INTEGRIDAD EN SISTEMAS DE TUBERIAS

11.02.2021

La evaluación de la integridad mecánica en sistemas de tuberías es un pilar fundamental para garantizar la continuidad operativa, proteger el medio ambiente y mantener estándares rigurosos de seguridad industrial. Cuando el personal de inspección detecta pérdida de material (típicamente por corrosión o erosión), los códigos ASME B31G y API 579-1 / ASME FFS-1 proporcionan los marcos normativos y metodológicos para dictaminar la disposición del componente: continuar en servicio, reparar o reemplazar.

Aunque ambos abordan la integridad, sus alcances y metodologías tienen propósitos distintos dentro de la gestión de activos. Aquí te presento una perspectiva técnica comparativa de ambos códigos.

ASME B31G: El Estándar Especializado para Corrosión

El ASME B31G (Manual for Determining the Remaining Strength of Corroded Pipelines) es una herramienta específica y enfocada. Su objetivo principal es evaluar cómo los defectos de pérdida de metal afectan la capacidad de la tubería para contener presión.

  • Alcance: Está diseñado exclusivamente para tuberías de acero al carbono y se centra en defectos volumétricos suaves, como la corrosión generalizada o localizada y las picaduras (pitting). No aplica para grietas, defectos en soldaduras longitudinales o daño mecánico severo.

  • Mecánica de Evaluación: Evalúa la "presión de falla" esperada y la compara con la Presión Máxima Operativa Permisible (MAOP). Los cálculos dependen de variables geométricas fundamentales obtenidas durante la inspección (como líquidos penetrantes o ultrasonido):

    • La longitud máxima interactuante del defecto ($L$).

    • La profundidad máxima de la corrosión ($d$).

    • El diámetro exterior de la tubería ($D$).

    • El espesor de pared nominal o medido ($t$).

  • Conservadurismo: El B31G original es conocido por ser bastante conservador, lo que a veces resulta en reparaciones innecesarias. Por ello, la industria adoptó el B31G Modificado (o método de área efectiva), que reduce este conservadurismo y permite que defectos ligeramente más grandes sean aceptados como seguros.

API 579-1 / ASME FFS-1: El Ecosistema de Aptitud para el Servicio

Mientras que B31G es una herramienta específica, API 579-1/ASME FFS-1 (Fitness-For-Service) es una enciclopedia completa de integridad mecánica. Es aplicable a tuberías, pero también a recipientes sujetos a presión, tanques de almacenamiento y unidades costa afuera.

  • Alcance Multidisciplinario: No se limita a la corrosión volumétrica (evaluada en las Partes 4 y 5). Aborda una amplia gama de mecanismos de daño, incluyendo grietas (Parte 9), abolladuras y hendiduras (Parte 8), laminaciones, ampollas por hidrógeno, daño por fuego y fatiga.

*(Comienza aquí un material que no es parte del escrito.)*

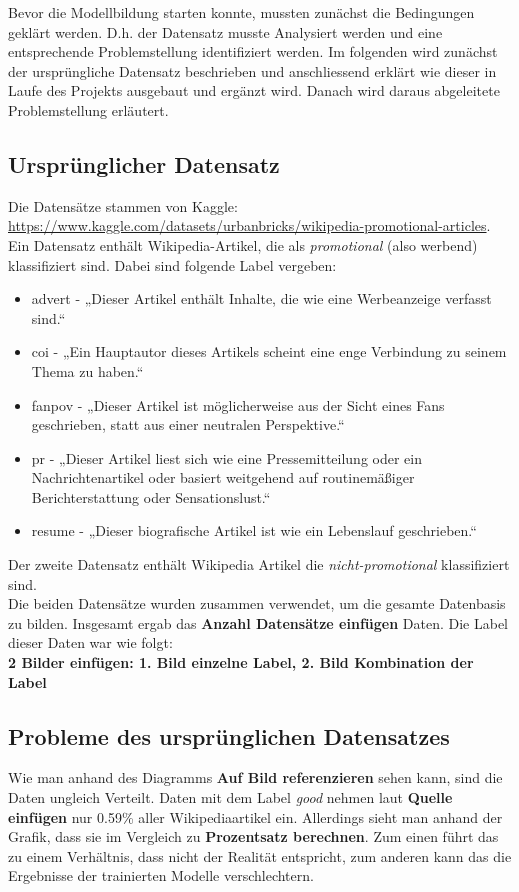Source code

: 
Bevor die Modellbildung starten konnte, mussten zunächst die Bedingungen geklärt werden. D.h. der Datensatz musste Analysiert werden und eine entsprechende Problemstellung identifiziert werden. Im folgenden wird zunächst der ursprüngliche Datensatz beschrieben und anschliessend erklärt wie dieser in Laufe des Projekts ausgebaut und ergänzt wird. Danach wird daraus abgeleitete Problemstellung erläutert.

\subsection{Ursprünglicher Datensatz}
Die Datensätze stammen von Kaggle: \url{https://www.kaggle.com/datasets/urbanbricks/wikipedia-promotional-articles}. Ein Datensatz enthält Wikipedia-Artikel, die als \emph{promotional} (also werbend) klassifiziert sind. Dabei sind folgende Label vergeben:
\begin{itemize}
    \item advert - „Dieser Artikel enthält Inhalte, die wie eine Werbeanzeige verfasst sind.“
    \item coi - „Ein Hauptautor dieses Artikels scheint eine enge Verbindung zu seinem Thema zu haben.“
    \item fanpov - „Dieser Artikel ist möglicherweise aus der Sicht eines Fans geschrieben, statt aus einer neutralen Perspektive.“
    \item pr - „Dieser Artikel liest sich wie eine Pressemitteilung oder ein Nachrichtenartikel oder basiert weitgehend auf routinemäßiger Berichterstattung oder Sensationslust.“
    \item resume - „Dieser biografische Artikel ist wie ein Lebenslauf geschrieben.“
\end{itemize}
Der zweite Datensatz enthält Wikipedia Artikel die \emph{nicht-promotional} klassifiziert sind. \\
Die beiden Datensätze wurden zusammen verwendet, um die gesamte Datenbasis zu bilden. Insgesamt ergab das \textbf{Anzahl Datensätze einfügen} Daten. Die Label dieser Daten war wie folgt: \\
\textbf{2 Bilder einfügen: 1. Bild einzelne Label, 2. Bild Kombination der Label}


\subsection{Probleme des ursprünglichen Datensatzes}
Wie man anhand des Diagramms \textbf{Auf Bild referenzieren} sehen kann, sind die Daten ungleich Verteilt. Daten mit dem Label \textit{good} nehmen laut \textbf{Quelle einfügen} nur 0.59\% aller Wikipediaartikel ein. Allerdings sieht man anhand der Grafik, dass sie im Vergleich zu \textbf{Prozentsatz berechnen}. Zum einen führt das zu einem Verhältnis, dass nicht der Realität entspricht, zum anderen kann das die Ergebnisse der trainierten Modelle verschlechtern.



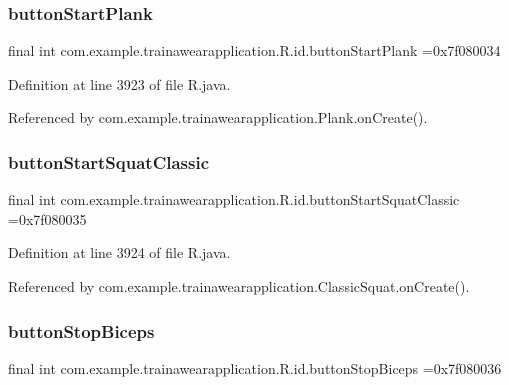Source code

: \subsubsection{\texorpdfstring{buttonStartPlank}{buttonStartPlank}}
{\footnotesize\ttfamily final int com.\+example.\+trainawearapplication.\+R.\+id.\+button\+Start\+Plank =0x7f080034\hspace{0.3cm}{\ttfamily [static]}}



Definition at line 3923 of file R.\+java.



Referenced by com.\+example.\+trainawearapplication.\+Plank.\+on\+Create().

\mbox{\label{classcom_1_1example_1_1trainawearapplication_1_1_r_1_1id_a2188491e7e153f7fb3dbf4de4b60942f}} 
\subsubsection{\texorpdfstring{buttonStartSquatClassic}{buttonStartSquatClassic}}
{\footnotesize\ttfamily final int com.\+example.\+trainawearapplication.\+R.\+id.\+button\+Start\+Squat\+Classic =0x7f080035\hspace{0.3cm}{\ttfamily [static]}}



Definition at line 3924 of file R.\+java.



Referenced by com.\+example.\+trainawearapplication.\+Classic\+Squat.\+on\+Create().

\mbox{\label{classcom_1_1example_1_1trainawearapplication_1_1_r_1_1id_a03dff954dc448697ba07074b01d9997a}} 
\subsubsection{\texorpdfstring{buttonStopBiceps}{buttonStopBiceps}}
{\footnotesize\ttfamily final int com.\+example.\+trainawearapplication.\+R.\+id.\+button\+Stop\+Biceps =0x7f080036\hspace{0.3cm}{\ttfamily [static]}}



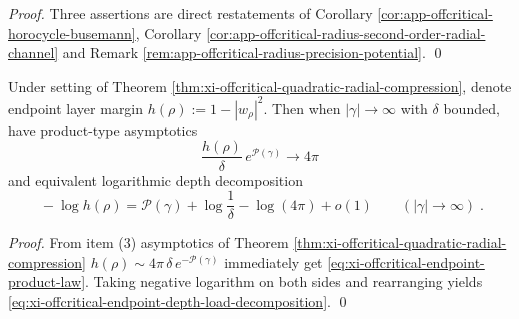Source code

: \begin{proof}
Three assertions are direct restatements of Corollary \ref{cor:app-offcritical-horocycle-busemann}, Corollary \ref{cor:app-offcritical-radius-second-order-radial-channel} and Remark \ref{rem:app-offcritical-radius-precision-potential}. \qed
\end{proof}

\begin{corollary}\label{cor:xi-offcritical-endpoint-depth-log-decomposition}
Under setting of Theorem \ref{thm:xi-offcritical-quadratic-radial-compression}, denote endpoint layer margin
\(
h(\rho):=1-|w_\rho|^2
\).
Then when \(|\gamma|\to\infty\) with \(\delta\) bounded, have product-type asymptotics
\begin{equation}\label{eq:xi-offcritical-endpoint-product-law}
\boxed{\;
\frac{h(\rho)}{\delta}\,e^{\mathcal{P}(\gamma)}\to 4\pi\;}
\end{equation}
and equivalent logarithmic depth decomposition
\begin{equation}\label{eq:xi-offcritical-endpoint-depth-load-decomposition}
\boxed{\;
-\log h(\rho)=\mathcal{P}(\gamma)+\log\frac{1}{\delta}-\log(4\pi)+o(1)\qquad(|\gamma|\to\infty)\; }.
\end{equation}
\end{corollary}

\begin{proof}
From item (3) asymptotics of Theorem \ref{thm:xi-offcritical-quadratic-radial-compression}
\(
h(\rho)\sim 4\pi\,\delta\,e^{-\mathcal{P}(\gamma)}
\)
immediately get \eqref{eq:xi-offcritical-endpoint-product-law}.
Taking negative logarithm on both sides and rearranging yields \eqref{eq:xi-offcritical-endpoint-depth-load-decomposition}. \qed
\end{proof}

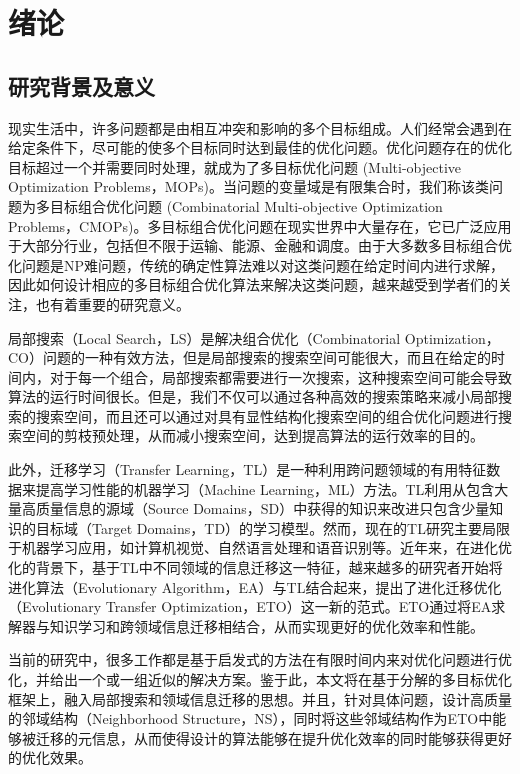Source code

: \chapter{绪论}

\section{研究背景及意义}

现实生活中，许多问题都是由相互冲突和影响的多个目标组成。人们经常会遇到在给定条件下，尽可能的使多个目标同时达到最佳的优化问题。优化问题存在的优化目标超过一个并需要同时处理，就成为了多目标优化问题 (Multi-objective Optimization Problems，MOPs)。当问题的变量域是有限集合时，我们称该类问题为多目标组合优化问题 (Combinatorial Multi-objective Optimization Problems，CMOPs)。多目标组合优化问题在现实世界中大量存在，它已广泛应用于大部分行业，包括但不限于运输、能源、金融和调度。由于大多数多目标组合优化问题是NP难问题，传统的确定性算法难以对这类问题在给定时间内进行求解，因此如何设计相应的多目标组合优化算法来解决这类问题，越来越受到学者们的关注，也有着重要的研究意义。
\par
局部搜索（Local Search，LS）是解决组合优化（Combinatorial Optimization，CO）问题的一种有效方法，但是局部搜索的搜索空间可能很大，而且在给定的时间内，对于每一个组合，局部搜索都需要进行一次搜索，这种搜索空间可能会导致算法的运行时间很长。但是，我们不仅可以通过各种高效的搜索策略来减小局部搜索的搜索空间，而且还可以通过对具有显性结构化搜索空间的组合优化问题进行搜索空间的剪枝预处理，从而减小搜索空间，达到提高算法的运行效率的目的。
\par
此外，迁移学习（Transfer Learning，TL）是一种利用跨问题领域的有用特征数据来提高学习性能的机器学习（Machine Learning，ML）方法。TL利用从包含大量高质量信息的源域（Source Domains，SD）中获得的知识来改进只包含少量知识的目标域（Target Domains，TD）的学习模型\cite{pan2009survey}。然而，现在的TL研究主要局限于机器学习应用，如计算机视觉、自然语言处理和语音识别等。近年来，在进化优化的背景下，基于TL中不同领域的信息迁移这一特征，越来越多的研究者开始将进化算法（Evolutionary Algorithm，EA）与TL结合起来，提出了进化迁移优化（Evolutionary Transfer Optimization，ETO）这一新的范式。ETO通过将EA求解器与知识学习和跨领域信息迁移相结合，从而实现更好的优化效率和性能。
\par
当前的研究中，很多工作都是基于启发式的方法在有限时间内来对优化问题进行优化，并给出一个或一组近似的解决方案。鉴于此，本文将在基于分解的多目标优化框架上，融入局部搜索和领域信息迁移的思想。并且，针对具体问题，设计高质量的邻域结构（Neighborhood Structure，NS），同时将这些邻域结构作为ETO中能够被迁移的元信息，从而使得设计的算法能够在提升优化效率的同时能够获得更好的优化效果。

  • Estructura de Tres Niveles: Su mayor fortaleza para los organismos de inspección es su escalabilidad metodológica:

    • Nivel 1: Evaluaciones conservadoras basadas en fórmulas matemáticas tabuladas y gráficas sencillas. Requiere datos de inspección básicos y es ideal para que un inspector dictamine la aceptación/rechazo directamente en campo.

    • Nivel 2: Cálculos más detallados que reducen el conservadurismo del Nivel 1. Requiere datos operativos históricos, propiedades más específicas de los materiales y un ingeniero con mayor experiencia en evaluación técnica.

    • Nivel 3: Análisis computacional avanzado, típicamente utilizando el Método de Elementos Finitos (FEA). Se justifica cuando el reemplazo del equipo es económicamente prohibitivo y se requiere caracterizar con precisión milimétrica la distribución de esfuerzos en el defecto.

Integración en los Procedimientos de Inspección

Al establecer procedimientos técnicos (por ejemplo, bajo lineamientos como los de ISO 17020), estos códigos operan de manera complementaria.

Generalmente, el ASME B31G funciona como un excelente y rápido primer filtro en campo para defectos de corrosión simples en ductos. Si un defecto falla el criterio de B31G (es decir, el cálculo arroja que la tubería ya no soporta la presión operativa segura), en lugar de ordenar el corte y reemplazo inmediato, se puede escalar el análisis a una evaluación API 579 de Nivel 2 o 3. API 579, al permitir cálculos menos penalizados y considerar perfiles de daño más precisos, podría demostrar que el componente aún es apto para operar de forma segura por un tiempo determinado.